Collected data:
============================================================
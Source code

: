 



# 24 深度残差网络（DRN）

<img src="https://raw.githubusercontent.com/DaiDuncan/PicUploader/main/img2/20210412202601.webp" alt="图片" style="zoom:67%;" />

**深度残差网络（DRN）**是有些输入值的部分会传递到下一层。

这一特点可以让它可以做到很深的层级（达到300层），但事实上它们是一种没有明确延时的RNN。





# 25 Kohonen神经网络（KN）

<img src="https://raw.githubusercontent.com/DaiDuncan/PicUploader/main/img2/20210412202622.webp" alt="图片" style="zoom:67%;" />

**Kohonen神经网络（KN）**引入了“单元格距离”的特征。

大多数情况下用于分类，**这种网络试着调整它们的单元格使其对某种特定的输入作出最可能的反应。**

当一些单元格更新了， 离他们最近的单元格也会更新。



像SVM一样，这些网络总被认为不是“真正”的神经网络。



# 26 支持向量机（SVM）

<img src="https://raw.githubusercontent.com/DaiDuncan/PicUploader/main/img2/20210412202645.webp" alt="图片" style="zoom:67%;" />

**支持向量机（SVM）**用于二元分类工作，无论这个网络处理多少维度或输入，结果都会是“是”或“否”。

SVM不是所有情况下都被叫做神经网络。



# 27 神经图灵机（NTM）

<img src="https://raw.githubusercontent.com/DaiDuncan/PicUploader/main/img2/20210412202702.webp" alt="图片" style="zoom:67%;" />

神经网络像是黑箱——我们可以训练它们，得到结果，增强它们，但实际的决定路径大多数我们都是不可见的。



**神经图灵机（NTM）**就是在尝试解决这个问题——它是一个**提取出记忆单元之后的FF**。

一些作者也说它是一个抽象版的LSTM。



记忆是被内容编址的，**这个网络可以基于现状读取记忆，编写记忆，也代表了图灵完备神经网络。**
============================================================
ACTIVITY: Retype, exactly as written, each line from the one that has "当一些单元格更新了， 离他们最近的单元格也会更新。" to the bottom of the entries above, and include both of those lines.

ANSWER BOX:
当一些单元格更新了， 离他们最近的单元格也会更新。



像SVM一样，这些网络总被认为不是“真正”的神经网络。



# 26 支持向量机（SVM）

<img src="https://raw.githubusercontent.com/DaiDuncan/PicUploader/main/img2/20210412202645.webp" alt="图片" style="zoom:67%;" />

**支持向量机（SVM）**用于二元分类工作，无论这个网络处理多少维度或输入，结果都会是“是”或“否”。

SVM不是所有情况下都被叫做神经网络。



# 27 神经图灵机（NTM）

<img src="https://raw.githubusercontent.com/DaiDuncan/PicUploader/main/img2/20210412202702.webp" alt="图片" style="zoom:67%;" />

神经网络像是黑箱——我们可以训练它们，得到结果，增强它们，但实际的决定路径大多数我们都是不可见的。



**神经图灵机（NTM）**就是在尝试解决这个问题——它是一个**提取出记忆单元之后的FF**。

一些作者也说它是一个抽象版的LSTM。



记忆是被内容编址的，**这个网络可以基于现状读取记忆，编写记忆，也代表了图灵完备神经网络。**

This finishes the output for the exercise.